SOURCE INFORMATION below:

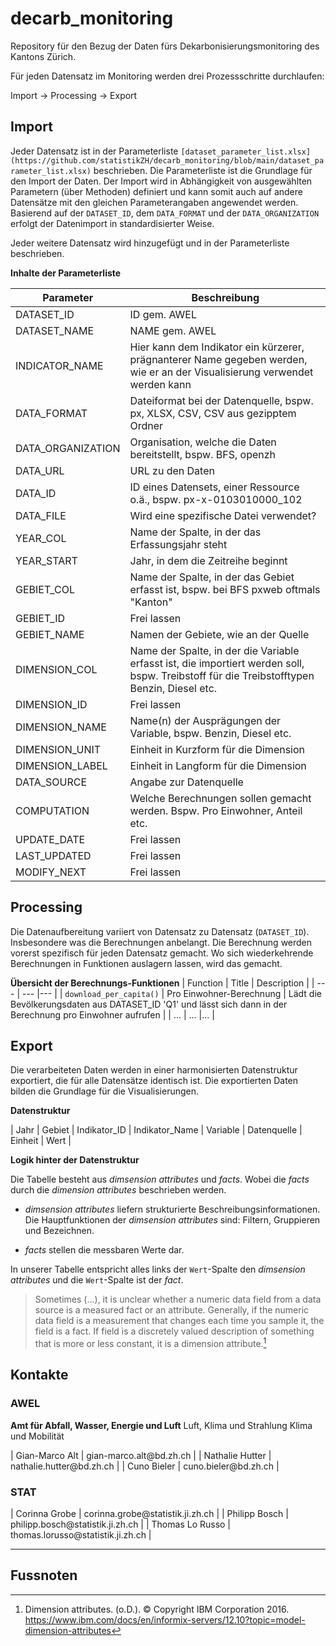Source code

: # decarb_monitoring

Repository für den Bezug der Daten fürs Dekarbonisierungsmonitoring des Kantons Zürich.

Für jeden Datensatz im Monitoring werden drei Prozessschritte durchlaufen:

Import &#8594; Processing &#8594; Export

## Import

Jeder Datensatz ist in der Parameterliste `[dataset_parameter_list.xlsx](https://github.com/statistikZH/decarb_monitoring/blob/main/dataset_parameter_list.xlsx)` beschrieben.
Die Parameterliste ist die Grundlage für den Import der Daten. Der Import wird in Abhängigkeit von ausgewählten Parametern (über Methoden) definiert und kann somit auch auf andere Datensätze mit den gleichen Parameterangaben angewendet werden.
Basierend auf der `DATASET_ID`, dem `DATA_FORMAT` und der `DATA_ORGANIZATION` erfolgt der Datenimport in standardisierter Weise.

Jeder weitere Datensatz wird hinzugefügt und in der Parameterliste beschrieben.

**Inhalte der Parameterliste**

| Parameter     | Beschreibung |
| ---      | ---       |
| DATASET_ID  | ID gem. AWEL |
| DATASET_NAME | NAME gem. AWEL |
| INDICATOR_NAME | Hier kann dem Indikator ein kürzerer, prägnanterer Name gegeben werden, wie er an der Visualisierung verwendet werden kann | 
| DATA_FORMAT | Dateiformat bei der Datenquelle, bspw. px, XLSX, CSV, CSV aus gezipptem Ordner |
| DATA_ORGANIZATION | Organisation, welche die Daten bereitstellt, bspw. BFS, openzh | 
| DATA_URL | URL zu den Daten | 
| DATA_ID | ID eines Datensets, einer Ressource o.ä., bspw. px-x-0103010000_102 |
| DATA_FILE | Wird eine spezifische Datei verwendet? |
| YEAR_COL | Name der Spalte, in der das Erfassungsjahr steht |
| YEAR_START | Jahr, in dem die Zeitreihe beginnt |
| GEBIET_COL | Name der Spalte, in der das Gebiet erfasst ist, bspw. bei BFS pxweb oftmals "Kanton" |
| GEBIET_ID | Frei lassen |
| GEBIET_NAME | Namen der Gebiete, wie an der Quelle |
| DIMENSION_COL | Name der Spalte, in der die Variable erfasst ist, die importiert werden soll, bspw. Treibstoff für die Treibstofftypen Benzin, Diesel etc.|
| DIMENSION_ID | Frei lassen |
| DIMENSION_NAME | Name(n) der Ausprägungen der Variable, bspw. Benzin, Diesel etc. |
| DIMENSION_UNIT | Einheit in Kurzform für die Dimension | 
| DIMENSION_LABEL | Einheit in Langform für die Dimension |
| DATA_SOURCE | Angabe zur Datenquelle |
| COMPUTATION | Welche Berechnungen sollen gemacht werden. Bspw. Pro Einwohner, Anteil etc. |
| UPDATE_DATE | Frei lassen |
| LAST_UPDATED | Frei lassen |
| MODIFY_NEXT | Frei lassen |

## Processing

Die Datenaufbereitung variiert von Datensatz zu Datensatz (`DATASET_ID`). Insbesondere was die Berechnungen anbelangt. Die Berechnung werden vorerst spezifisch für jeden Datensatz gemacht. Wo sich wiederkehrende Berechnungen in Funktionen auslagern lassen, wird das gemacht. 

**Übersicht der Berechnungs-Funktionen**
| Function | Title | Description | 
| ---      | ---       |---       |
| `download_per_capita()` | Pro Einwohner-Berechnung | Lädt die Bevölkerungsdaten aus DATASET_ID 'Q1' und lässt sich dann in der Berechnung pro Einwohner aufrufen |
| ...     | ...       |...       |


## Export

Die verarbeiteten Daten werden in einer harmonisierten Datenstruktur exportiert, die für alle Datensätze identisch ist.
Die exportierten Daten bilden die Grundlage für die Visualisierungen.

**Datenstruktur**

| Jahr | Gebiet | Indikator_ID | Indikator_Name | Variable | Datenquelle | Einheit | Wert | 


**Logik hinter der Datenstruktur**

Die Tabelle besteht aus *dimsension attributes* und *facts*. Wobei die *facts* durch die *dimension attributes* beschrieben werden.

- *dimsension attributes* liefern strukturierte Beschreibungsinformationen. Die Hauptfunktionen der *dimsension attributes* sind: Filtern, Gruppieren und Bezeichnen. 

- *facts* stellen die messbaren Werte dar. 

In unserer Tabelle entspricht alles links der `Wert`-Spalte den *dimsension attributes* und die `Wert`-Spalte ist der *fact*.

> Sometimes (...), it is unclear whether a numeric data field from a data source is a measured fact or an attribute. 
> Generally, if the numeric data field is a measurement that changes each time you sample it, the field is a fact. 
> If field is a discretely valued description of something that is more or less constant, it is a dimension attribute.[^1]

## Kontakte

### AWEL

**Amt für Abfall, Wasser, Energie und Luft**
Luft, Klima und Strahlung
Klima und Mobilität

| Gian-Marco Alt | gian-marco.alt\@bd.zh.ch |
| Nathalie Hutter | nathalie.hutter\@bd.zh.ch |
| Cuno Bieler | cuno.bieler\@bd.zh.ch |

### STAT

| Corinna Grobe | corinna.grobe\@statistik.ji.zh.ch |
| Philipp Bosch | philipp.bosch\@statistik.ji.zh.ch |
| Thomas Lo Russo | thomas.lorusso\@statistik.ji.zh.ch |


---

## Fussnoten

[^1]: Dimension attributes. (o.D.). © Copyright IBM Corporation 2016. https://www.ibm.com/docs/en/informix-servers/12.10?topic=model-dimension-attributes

End of SOURCE INFORMATION.
SOURCE INFORMATION below:

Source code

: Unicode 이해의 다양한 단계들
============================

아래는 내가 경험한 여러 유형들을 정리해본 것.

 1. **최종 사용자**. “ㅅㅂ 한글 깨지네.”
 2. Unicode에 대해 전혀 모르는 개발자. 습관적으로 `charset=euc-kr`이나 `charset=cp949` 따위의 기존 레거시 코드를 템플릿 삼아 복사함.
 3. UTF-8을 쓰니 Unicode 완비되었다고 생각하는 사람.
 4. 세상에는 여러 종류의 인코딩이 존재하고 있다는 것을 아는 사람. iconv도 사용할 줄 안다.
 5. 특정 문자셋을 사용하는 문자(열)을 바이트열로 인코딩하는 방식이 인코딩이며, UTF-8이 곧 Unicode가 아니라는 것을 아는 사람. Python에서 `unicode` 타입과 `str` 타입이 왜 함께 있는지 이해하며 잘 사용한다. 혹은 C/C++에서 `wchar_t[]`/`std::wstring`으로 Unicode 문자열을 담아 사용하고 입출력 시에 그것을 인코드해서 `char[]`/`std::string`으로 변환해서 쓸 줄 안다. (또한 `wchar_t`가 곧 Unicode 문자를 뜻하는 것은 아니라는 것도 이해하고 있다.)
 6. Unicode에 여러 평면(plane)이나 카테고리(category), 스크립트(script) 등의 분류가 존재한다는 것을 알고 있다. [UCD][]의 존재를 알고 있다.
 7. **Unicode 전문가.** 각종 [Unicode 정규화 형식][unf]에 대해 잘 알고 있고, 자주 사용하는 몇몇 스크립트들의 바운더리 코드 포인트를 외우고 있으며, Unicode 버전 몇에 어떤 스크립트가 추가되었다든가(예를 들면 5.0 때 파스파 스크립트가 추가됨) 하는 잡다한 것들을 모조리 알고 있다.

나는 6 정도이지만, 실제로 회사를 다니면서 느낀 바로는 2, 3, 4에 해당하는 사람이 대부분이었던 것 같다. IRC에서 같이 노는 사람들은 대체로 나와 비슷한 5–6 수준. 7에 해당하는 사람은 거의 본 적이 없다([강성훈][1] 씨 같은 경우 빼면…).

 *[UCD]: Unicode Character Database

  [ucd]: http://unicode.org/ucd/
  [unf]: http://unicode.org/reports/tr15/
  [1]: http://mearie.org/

End of SOURCE INFORMATION.
SOURCE INFORMATION below:

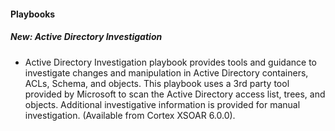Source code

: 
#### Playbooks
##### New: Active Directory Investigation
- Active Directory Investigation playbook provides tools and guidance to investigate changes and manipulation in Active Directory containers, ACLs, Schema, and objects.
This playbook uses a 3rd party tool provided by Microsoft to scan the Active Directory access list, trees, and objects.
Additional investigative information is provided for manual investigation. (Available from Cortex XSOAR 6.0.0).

End of SOURCE INFORMATION.

> ASSIGNMENT:
Wherever the word "from" appears in the records above, copy that line.

> TASK RESULT:
> Sometimes (...), it is unclear whether a numeric data field from a data source is a measured fact or an attribute. 
Additional investigative information is provided for manual investigation. (Available from Cortex XSOAR 6.0.0).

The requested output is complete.